Dynamics of Neurons connected by Inhibitory Synapses and Electrical Coupling

Networks of inhibitory neurons are thought to play crucial roles in generating and coordinating electrical activity in the brain. For this reason, there has been much interest in trying to understand the mechanisms underlying the behavior that these networks display. Recent findings show that cells in many inhibitory networks are not only connected by pulsatile inhibitory connections but are also connected by electrical (diffusive) coupling. However, it is unclear how these two modes of intercellular communication and the intrinsic properties of cells interact to determine the dynamics of the networks.

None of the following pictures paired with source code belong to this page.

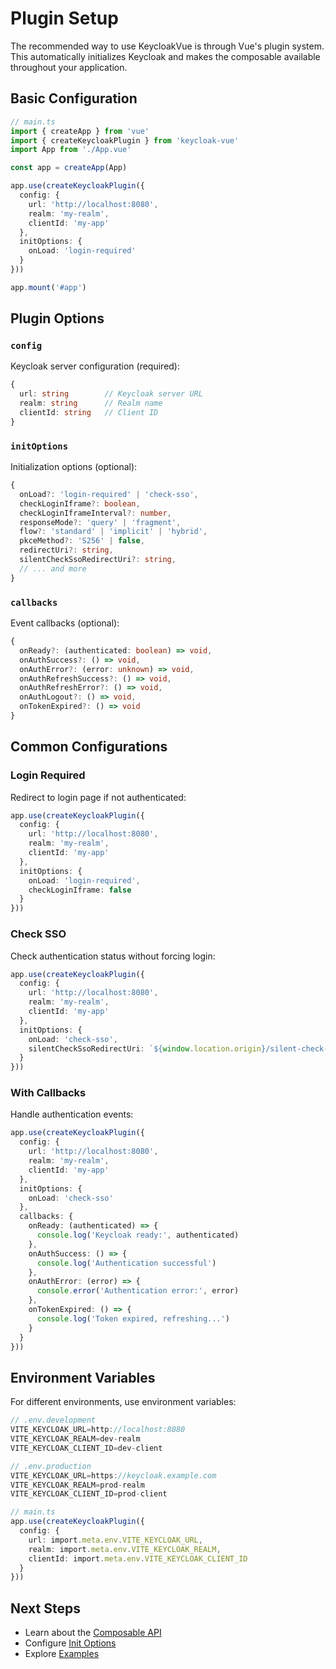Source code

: # Plugin Setup

The recommended way to use KeycloakVue is through Vue's plugin system. This automatically initializes Keycloak and makes the composable available throughout your application.

## Basic Configuration

```typescript
// main.ts
import { createApp } from 'vue'
import { createKeycloakPlugin } from 'keycloak-vue'
import App from './App.vue'

const app = createApp(App)

app.use(createKeycloakPlugin({
  config: {
    url: 'http://localhost:8080',
    realm: 'my-realm',
    clientId: 'my-app'
  },
  initOptions: {
    onLoad: 'login-required'
  }
}))

app.mount('#app')
```

## Plugin Options

### `config`

Keycloak server configuration (required):

```typescript
{
  url: string        // Keycloak server URL
  realm: string      // Realm name
  clientId: string   // Client ID
}
```

### `initOptions`

Initialization options (optional):

```typescript
{
  onLoad?: 'login-required' | 'check-sso',
  checkLoginIframe?: boolean,
  checkLoginIframeInterval?: number,
  responseMode?: 'query' | 'fragment',
  flow?: 'standard' | 'implicit' | 'hybrid',
  pkceMethod?: 'S256' | false,
  redirectUri?: string,
  silentCheckSsoRedirectUri?: string,
  // ... and more
}
```

### `callbacks`

Event callbacks (optional):

```typescript
{
  onReady?: (authenticated: boolean) => void,
  onAuthSuccess?: () => void,
  onAuthError?: (error: unknown) => void,
  onAuthRefreshSuccess?: () => void,
  onAuthRefreshError?: () => void,
  onAuthLogout?: () => void,
  onTokenExpired?: () => void
}
```

## Common Configurations

### Login Required

Redirect to login page if not authenticated:

```typescript
app.use(createKeycloakPlugin({
  config: {
    url: 'http://localhost:8080',
    realm: 'my-realm',
    clientId: 'my-app'
  },
  initOptions: {
    onLoad: 'login-required',
    checkLoginIframe: false
  }
}))
```

### Check SSO

Check authentication status without forcing login:

```typescript
app.use(createKeycloakPlugin({
  config: {
    url: 'http://localhost:8080',
    realm: 'my-realm',
    clientId: 'my-app'
  },
  initOptions: {
    onLoad: 'check-sso',
    silentCheckSsoRedirectUri: `${window.location.origin}/silent-check-sso.html`
  }
}))
```

### With Callbacks

Handle authentication events:

```typescript
app.use(createKeycloakPlugin({
  config: {
    url: 'http://localhost:8080',
    realm: 'my-realm',
    clientId: 'my-app'
  },
  initOptions: {
    onLoad: 'check-sso'
  },
  callbacks: {
    onReady: (authenticated) => {
      console.log('Keycloak ready:', authenticated)
    },
    onAuthSuccess: () => {
      console.log('Authentication successful')
    },
    onAuthError: (error) => {
      console.error('Authentication error:', error)
    },
    onTokenExpired: () => {
      console.log('Token expired, refreshing...')
    }
  }
}))
```

## Environment Variables

For different environments, use environment variables:

```typescript
// .env.development
VITE_KEYCLOAK_URL=http://localhost:8080
VITE_KEYCLOAK_REALM=dev-realm
VITE_KEYCLOAK_CLIENT_ID=dev-client

// .env.production
VITE_KEYCLOAK_URL=https://keycloak.example.com
VITE_KEYCLOAK_REALM=prod-realm
VITE_KEYCLOAK_CLIENT_ID=prod-client
```

```typescript
// main.ts
app.use(createKeycloakPlugin({
  config: {
    url: import.meta.env.VITE_KEYCLOAK_URL,
    realm: import.meta.env.VITE_KEYCLOAK_REALM,
    clientId: import.meta.env.VITE_KEYCLOAK_CLIENT_ID
  }
}))
```

## Next Steps

- Learn about the [Composable API](/guide/composable)
- Configure [Init Options](/guide/init-options)
- Explore [Examples](/examples/)
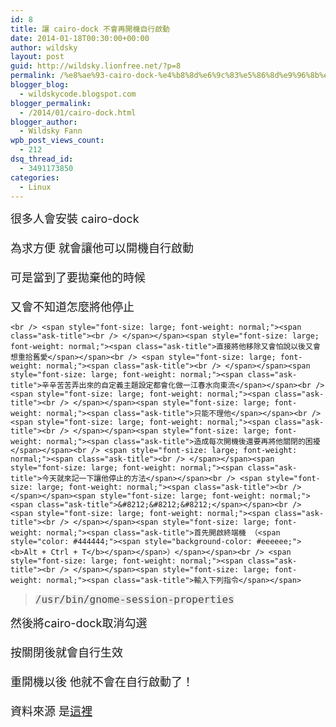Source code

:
 ```yaml
---
id: 8
title: 讓 cairo-dock 不會再開機自行啟動
date: 2014-01-18T00:30:00+00:00
author: wildsky
layout: post
guid: http://wildsky.lionfree.net/?p=8
permalink: /%e8%ae%93-cairo-dock-%e4%b8%8d%e6%9c%83%e5%86%8d%e9%96%8b%e6%a9%9f%e8%87%aa%e8%a1%8c%e5%95%9f%e5%8b%95/
blogger_blog:
  - wildskycode.blogspot.com
blogger_permalink:
  - /2014/01/cairo-dock.html
blogger_author:
  - Wildsky Fann
wpb_post_views_count:
  - 212
dsq_thread_id:
  - 3491173850
categories:
  - Linux
---
```

<div class="pf-content">
  <p>
    <span style="font-size: large;">很多人會安裝<span style="font-weight: normal;"><span class="ask-title"> cairo-dock </span></span></span><br /> <span style="font-size: large; font-weight: normal;"><span class="ask-title"><br /> </span></span><span style="font-size: large; font-weight: normal;"><span class="ask-title">為求方便 就會讓他可以開機自行啟動</span></span><br /> <span style="font-size: large; font-weight: normal;"><span class="ask-title"><br /> </span></span><span style="font-size: large; font-weight: normal;"><span class="ask-title">可是當到了要拋棄他的時候</span></span><br /> <span style="font-size: large; font-weight: normal;"><span class="ask-title"><br /> </span></span><span style="font-size: large; font-weight: normal;"><span class="ask-title">又會不知道怎麼將他停止</span></span><br /> <!--more MORE...-->
    
    <br /> <span style="font-size: large; font-weight: normal;"><span class="ask-title"><br /> </span></span><span style="font-size: large; font-weight: normal;"><span class="ask-title">直接將他移除又會怕說以後又會想重拾舊愛</span></span><br /> <span style="font-size: large; font-weight: normal;"><span class="ask-title"><br /> </span></span><span style="font-size: large; font-weight: normal;"><span class="ask-title">辛辛苦苦弄出來的自定義主題設定都會化做一江春水向東流</span></span><br /> <span style="font-size: large; font-weight: normal;"><span class="ask-title"><br /> </span></span><span style="font-size: large; font-weight: normal;"><span class="ask-title">只能不理他</span></span><br /> <span style="font-size: large; font-weight: normal;"><span class="ask-title"><br /> </span></span><span style="font-size: large; font-weight: normal;"><span class="ask-title">造成每次開機後還要再將他關閉的困擾</span></span><br /> <span style="font-size: large; font-weight: normal;"><span class="ask-title"><br /> </span></span><span style="font-size: large; font-weight: normal;"><span class="ask-title">今天就來記一下讓他停止的方法</span></span><br /> <span style="font-size: large; font-weight: normal;"><span class="ask-title"><br /> </span></span><span style="font-size: large; font-weight: normal;"><span class="ask-title">&#8212;&#8212;&#8212;</span></span><br /> <span style="font-size: large; font-weight: normal;"><span class="ask-title"><br /> </span></span><span style="font-size: large; font-weight: normal;"><span class="ask-title">首先開啟終端機 （<span style="color: #444444;"><span style="background-color: #eeeeee;"><b>Alt + Ctrl + T</b></span></span>）</span></span><br /> <span style="font-size: large; font-weight: normal;"><span class="ask-title"><br /> </span></span><span style="font-size: large; font-weight: normal;"><span class="ask-title">輸入下列指令</span></span>
  </p>
  
  <blockquote class="tr_bq">
    <pre id="best-content-1442457610" class="best-text mb-10"><span style="background-color: #eeeeee;"><span style="color: #444444;"><span style="font-size: large;">/usr/bin/gnome-session-properties</span></span></span></pre>
  </blockquote>
  
  <p>
    <span style="font-size: large;">然後將cairo-dock取消勾選</span><br /> <span style="font-size: large;"><br /> </span><span style="font-size: large;">按關閉後就會自行生效</span><br /> <span style="font-size: large;"><br /> </span><span style="font-size: large;">重開機以後 他就不會在自行啟動了！</span><br /> <span style="font-size: large;"><br /> </span><span style="font-size: large;">資料來源 是<a href="http://zhidao.baidu.com/question/572862892.html" target="_blank">這裡</a></span><br /> <span style="font-size: large; font-weight: normal;"><span class="ask-title"><br /> </span></span>
  </p>
</div>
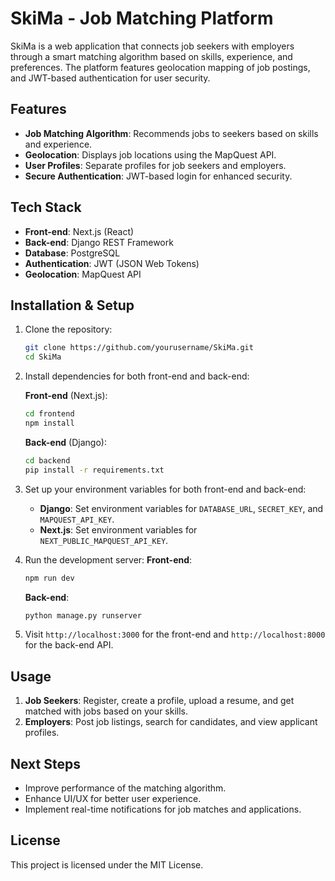# SkiMa - Job Matching Platform

SkiMa is a web application that connects job seekers with employers through a smart matching algorithm based on skills, experience, and preferences. The platform features geolocation mapping of job postings, and JWT-based authentication for user security.

## Features
- **Job Matching Algorithm**: Recommends jobs to seekers based on skills and experience.
- **Geolocation**: Displays job locations using the MapQuest API.
- **User Profiles**: Separate profiles for job seekers and employers.
- **Secure Authentication**: JWT-based login for enhanced security.

## Tech Stack
- **Front-end**: Next.js (React)
- **Back-end**: Django REST Framework
- **Database**: PostgreSQL
- **Authentication**: JWT (JSON Web Tokens)
- **Geolocation**: MapQuest API

## Installation & Setup

1. Clone the repository:
    ```bash
    git clone https://github.com/yourusername/SkiMa.git
    cd SkiMa
    ```

2. Install dependencies for both front-end and back-end:

    **Front-end** (Next.js):
    ```bash
    cd frontend
    npm install
    ```

    **Back-end** (Django):
    ```bash
    cd backend
    pip install -r requirements.txt
    ```

3. Set up your environment variables for both front-end and back-end:
   - **Django**: Set environment variables for `DATABASE_URL`, `SECRET_KEY`, and `MAPQUEST_API_KEY`.
   - **Next.js**: Set environment variables for `NEXT_PUBLIC_MAPQUEST_API_KEY`.

4. Run the development server:
    **Front-end**:
    ```bash
    npm run dev
    ```

    **Back-end**:
    ```bash
    python manage.py runserver
    ```

5. Visit `http://localhost:3000` for the front-end and `http://localhost:8000` for the back-end API.

## Usage

1. **Job Seekers**: Register, create a profile, upload a resume, and get matched with jobs based on your skills.
2. **Employers**: Post job listings, search for candidates, and view applicant profiles.

## Next Steps
- Improve performance of the matching algorithm.
- Enhance UI/UX for better user experience.
- Implement real-time notifications for job matches and applications.

## License
This project is licensed under the MIT License.

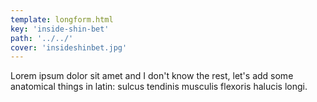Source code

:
 ```yaml
---
template: longform.html
key: 'inside-shin-bet'
path: '../../'
cover: 'insideshinbet.jpg'
---
```


Lorem ipsum dolor sit amet and I don't know the rest, let's add some anatomical things in latin: sulcus tendinis musculis flexoris halucis longi.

To obtain insight into this issue, we construct a theoretical framework for the phase-locking dynamics in pairs of intrinsically oscillating neurons connected by weak electrical and inhibitory coupling. An integrate-and-fire model, consisting of a set of simple ordinary differential equations, is used to describe the activity of coupled cells. We employ the method of averaging (Kuramoto 1984) to reduce the integrate-and-fire model to a single differential equation describing the evolution of the phase difference between the cells. We then study the bifurcation structure of the reduced system, examining how the coupling kinetics and intrinsic properties of the cells influence the phase-locking in the coupled cells. Finally, theoretical results are compared with preliminary experimental findings from the laboratory of Dr. Barry Connors (Brown University).